» PROBLEM TO WORK ON
Pick each line that has "starter" out of the records.

Stored data

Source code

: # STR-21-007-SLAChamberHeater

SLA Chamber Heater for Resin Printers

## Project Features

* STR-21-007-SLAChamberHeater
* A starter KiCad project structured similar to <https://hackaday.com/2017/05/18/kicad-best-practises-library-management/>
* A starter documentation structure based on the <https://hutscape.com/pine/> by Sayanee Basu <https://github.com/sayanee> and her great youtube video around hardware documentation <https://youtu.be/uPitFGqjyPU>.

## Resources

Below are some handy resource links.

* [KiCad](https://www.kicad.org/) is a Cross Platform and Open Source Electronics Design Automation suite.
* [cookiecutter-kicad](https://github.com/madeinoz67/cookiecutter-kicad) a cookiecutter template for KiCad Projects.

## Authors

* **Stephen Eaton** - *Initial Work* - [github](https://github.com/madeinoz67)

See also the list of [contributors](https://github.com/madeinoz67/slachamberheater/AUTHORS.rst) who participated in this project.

...

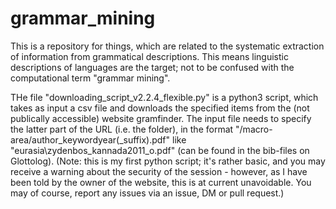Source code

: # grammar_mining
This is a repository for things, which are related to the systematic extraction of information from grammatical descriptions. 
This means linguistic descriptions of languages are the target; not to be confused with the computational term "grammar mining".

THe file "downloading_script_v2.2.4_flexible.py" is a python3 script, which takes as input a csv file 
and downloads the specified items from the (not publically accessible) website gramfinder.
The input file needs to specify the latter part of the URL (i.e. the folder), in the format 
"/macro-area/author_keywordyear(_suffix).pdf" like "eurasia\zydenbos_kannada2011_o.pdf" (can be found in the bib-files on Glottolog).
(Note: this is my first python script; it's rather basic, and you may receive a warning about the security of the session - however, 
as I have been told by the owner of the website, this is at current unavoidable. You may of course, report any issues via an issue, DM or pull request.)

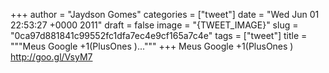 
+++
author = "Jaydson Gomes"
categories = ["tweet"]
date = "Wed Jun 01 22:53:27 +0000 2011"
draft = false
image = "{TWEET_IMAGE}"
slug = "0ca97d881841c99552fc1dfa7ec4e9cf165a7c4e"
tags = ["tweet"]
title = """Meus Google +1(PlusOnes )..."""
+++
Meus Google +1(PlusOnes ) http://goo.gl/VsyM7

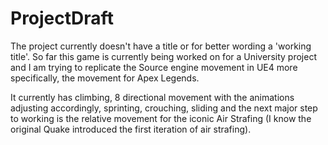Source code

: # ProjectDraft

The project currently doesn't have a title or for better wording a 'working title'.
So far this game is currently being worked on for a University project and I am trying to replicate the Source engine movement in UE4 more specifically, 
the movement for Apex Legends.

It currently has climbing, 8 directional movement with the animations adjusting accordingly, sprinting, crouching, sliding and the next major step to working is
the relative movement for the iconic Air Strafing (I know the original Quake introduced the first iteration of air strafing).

» COMPLETED TASK
* A starter KiCad project structured similar to <https://hackaday.com/2017/05/18/kicad-best-practises-library-management/>
* A starter documentation structure based on the <https://hutscape.com/pine/> by Sayanee Basu <https://github.com/sayanee> and her great youtube video around hardware documentation <https://youtu.be/uPitFGqjyPU>.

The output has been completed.